O que pode ser feito na APS para o tratamento de manchas hipercrômicas em face, conforme foto abaixo? Realizei orientações gerais sobre exposição solar e protetor.
O que pode ser feito na APS para o tratamento de manchas hipercrômicas em face, conforme foto abaixo? Realizei orientações gerais sobre exposição solar e protetor.

Profissional Solicitante:

Medico da Estratégia de Saúde da Família

Resposta:

As manchas hipercrômicas em face podem ser causadas por inúmeros fatores: exposição solar, trauma, uso de hormônios, algumas medicações (amiodarona, fluoxetina), doenças endocrinológicas, aplicação de cosméticos, exposição a agentes físicos e químicos, alterações genéticas e tumores (melanoma). Portanto o tratamento vai depender da identificação da causa ou origem da hiperpigmentação.

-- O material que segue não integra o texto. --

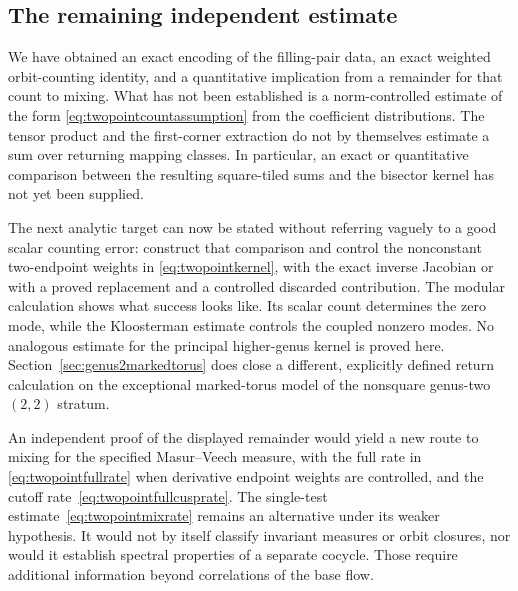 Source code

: \subsection*{The remaining independent estimate}

We have obtained an exact encoding of the filling-pair data, an exact
weighted orbit-counting identity, and a quantitative implication from
a remainder for that count to mixing.  What has not been established
is a norm-controlled estimate of the form
\eqref{eq:twopointcountassumption} from the coefficient distributions.
The tensor product and the first-corner extraction do not by themselves
estimate a sum over returning mapping classes.
In particular, an exact or quantitative comparison between the resulting
square-tiled sums and the bisector kernel has not yet been supplied.

The next analytic target can now be stated without referring vaguely
to a good scalar counting error: construct that comparison and control
the nonconstant two-endpoint weights in \eqref{eq:twopointkernel}, with the exact inverse Jacobian
or with a proved replacement and a controlled discarded contribution.
The modular calculation shows what success looks like.  Its scalar
count determines the zero mode, while the Kloosterman estimate controls
the coupled nonzero modes. No analogous estimate for the principal
higher-genus kernel is proved here. Section~\ref{sec:genus2markedtorus}
does close a different, explicitly defined return calculation on the
exceptional marked-torus model of the nonsquare genus-two $(2,2)$ stratum.

An independent proof of the displayed remainder would yield a new
route to mixing for the specified Masur--Veech measure, with the full rate
in \eqref{eq:twopointfullrate} when derivative endpoint weights are
controlled, and the cutoff rate~\eqref{eq:twopointfullcusprate}.
The single-test estimate~\eqref{eq:twopointmixrate} remains an
alternative under its weaker hypothesis.  It would not by itself classify invariant
measures or orbit closures, nor would it establish spectral properties
of a separate cocycle.  Those require additional information beyond
correlations of the base flow.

As imagens enviadas são muito sugestivas de hiperpigmentação pós inflamatória (HPI), lesões escuras e achatadas. Frequentemente pessoas com acne são as mais afetadas pelo HPI, com predominância nas peles mais escuras.

Se o diagnóstico de base da paciente for este, além dos cuidados específicos para acne, pode-se lançar mão de substâncias despigmentantes ou clareadoras da pele, tais como : -Àcido Kójico (sua vantagem está na suavidade de sua ação , não causando irritação nem fotossensibilização, possibilitando seu uso durante o dia; – Àcido Glicólico; – Àcido retinóico (tretinoína) e – Hidroquinona ( agente clareador mais conhecido )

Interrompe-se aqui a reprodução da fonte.